I've always disliked the choice of the word "privilege" for the opposite of "being discriminated against", and this sentence is why:
"But it clearly is a privilege to go through life without being subject to negative stereotyping about your intellectual ability or your proclivity for violence."
I'm sorry, but no. That's not a privilege, that's something everyone should expect as part of their basic humanity. The fact that only some people get that treatment isn't a privilege - an unearned and unfair advantage - but a sign that everyone else is being unjustly discriminated against.
And I'm notoriously one of the most screamingly-woke people in this comments section. If I'm bristling every time I see a reference to the concept of privilege, then I dread to imagine what more centrist or conservative people's reactions are like.
This is a good piece.
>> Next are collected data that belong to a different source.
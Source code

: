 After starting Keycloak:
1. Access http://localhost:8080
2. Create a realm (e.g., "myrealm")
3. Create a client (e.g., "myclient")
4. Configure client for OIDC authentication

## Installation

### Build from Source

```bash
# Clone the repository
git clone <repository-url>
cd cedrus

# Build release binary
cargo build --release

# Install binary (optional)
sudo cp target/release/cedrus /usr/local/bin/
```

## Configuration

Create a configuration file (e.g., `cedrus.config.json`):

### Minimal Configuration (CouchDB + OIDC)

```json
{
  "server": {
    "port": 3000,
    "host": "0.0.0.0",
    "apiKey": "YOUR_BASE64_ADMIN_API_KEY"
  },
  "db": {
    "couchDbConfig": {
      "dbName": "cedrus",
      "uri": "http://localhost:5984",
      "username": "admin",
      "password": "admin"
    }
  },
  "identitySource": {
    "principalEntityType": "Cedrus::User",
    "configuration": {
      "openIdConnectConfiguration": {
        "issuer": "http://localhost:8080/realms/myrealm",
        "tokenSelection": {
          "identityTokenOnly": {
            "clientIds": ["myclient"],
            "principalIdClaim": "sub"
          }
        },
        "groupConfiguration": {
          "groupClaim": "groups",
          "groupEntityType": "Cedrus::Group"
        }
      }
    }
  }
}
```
I see the current situation as arising from a very backward looking, and also somewhat lazy failure to grapple with the realities of modern demographic changes in the US. The case for the kinds of affirmative action and race consciousness that's evolved into modern DEI, etc. was never without flaws. But I think it made a kind of sense immediately after the civil rights movement, when the country was something like 85% 'white', immigration restrictions had rendered nearly everyone in that 'white' category to be pretty assimilated, and virtually every living 'black' person in the country had experienced Jim Crow, either de jure or de facto.
However we are not that country anymore. The question that needs to be asked is what exactly we're trying to achieve in 21st century America and whether these ideas are conducive to it.